_Exercise_:
Write out the full listing again, exactly as it stands.

_Records for this task_:
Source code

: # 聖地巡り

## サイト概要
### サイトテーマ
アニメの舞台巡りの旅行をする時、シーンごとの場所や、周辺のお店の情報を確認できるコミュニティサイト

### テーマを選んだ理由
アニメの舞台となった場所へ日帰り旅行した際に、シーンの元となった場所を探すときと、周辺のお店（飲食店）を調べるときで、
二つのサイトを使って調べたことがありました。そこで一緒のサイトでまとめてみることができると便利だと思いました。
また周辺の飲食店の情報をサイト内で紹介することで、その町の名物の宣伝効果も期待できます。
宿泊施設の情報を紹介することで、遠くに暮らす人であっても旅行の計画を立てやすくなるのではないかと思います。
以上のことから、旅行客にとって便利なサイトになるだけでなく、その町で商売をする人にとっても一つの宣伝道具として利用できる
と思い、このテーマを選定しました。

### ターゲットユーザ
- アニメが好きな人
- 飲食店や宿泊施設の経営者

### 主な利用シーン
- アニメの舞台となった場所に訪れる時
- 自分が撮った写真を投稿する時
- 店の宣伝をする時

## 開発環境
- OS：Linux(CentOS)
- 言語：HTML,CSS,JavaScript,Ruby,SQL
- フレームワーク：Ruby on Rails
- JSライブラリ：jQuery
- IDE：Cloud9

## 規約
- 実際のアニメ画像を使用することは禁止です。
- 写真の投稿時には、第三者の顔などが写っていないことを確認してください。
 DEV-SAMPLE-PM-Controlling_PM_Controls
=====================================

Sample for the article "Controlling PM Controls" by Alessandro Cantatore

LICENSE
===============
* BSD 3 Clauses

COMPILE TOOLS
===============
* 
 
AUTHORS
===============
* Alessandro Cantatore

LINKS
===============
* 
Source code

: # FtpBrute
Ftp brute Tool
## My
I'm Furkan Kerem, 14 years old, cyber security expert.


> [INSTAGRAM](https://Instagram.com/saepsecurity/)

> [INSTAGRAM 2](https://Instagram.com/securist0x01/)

_Response to this exercise_:
Source code

: # 聖地巡り

## サイト概要
### サイトテーマ
アニメの舞台巡りの旅行をする時、シーンごとの場所や、周辺のお店の情報を確認できるコミュニティサイト

### テーマを選んだ理由
アニメの舞台となった場所へ日帰り旅行した際に、シーンの元となった場所を探すときと、周辺のお店（飲食店）を調べるときで、
二つのサイトを使って調べたことがありました。そこで一緒のサイトでまとめてみることができると便利だと思いました。
また周辺の飲食店の情報をサイト内で紹介することで、その町の名物の宣伝効果も期待できます。
宿泊施設の情報を紹介することで、遠くに暮らす人であっても旅行の計画を立てやすくなるのではないかと思います。
以上のことから、旅行客にとって便利なサイトになるだけでなく、その町で商売をする人にとっても一つの宣伝道具として利用できる
と思い、このテーマを選定しました。

### ターゲットユーザ
- アニメが好きな人
- 飲食店や宿泊施設の経営者

### 主な利用シーン
- アニメの舞台となった場所に訪れる時
- 自分が撮った写真を投稿する時
- 店の宣伝をする時

## 開発環境
- OS：Linux(CentOS)
- 言語：HTML,CSS,JavaScript,Ruby,SQL
- フレームワーク：Ruby on Rails
- JSライブラリ：jQuery
- IDE：Cloud9

## 規約
- 実際のアニメ画像を使用することは禁止です。
- 写真の投稿時には、第三者の顔などが写っていないことを確認してください。
 DEV-SAMPLE-PM-Controlling_PM_Controls
=====================================

Sample for the article "Controlling PM Controls" by Alessandro Cantatore

LICENSE
===============
* BSD 3 Clauses

COMPILE TOOLS
===============
* 
 
AUTHORS
===============
* Alessandro Cantatore

LINKS
===============
* 
Source code

: # FtpBrute
Ftp brute Tool
## My
I'm Furkan Kerem, 14 years old, cyber security expert.


> [INSTAGRAM](https://Instagram.com/saepsecurity/)

> [INSTAGRAM 2](https://Instagram.com/securist0x01/)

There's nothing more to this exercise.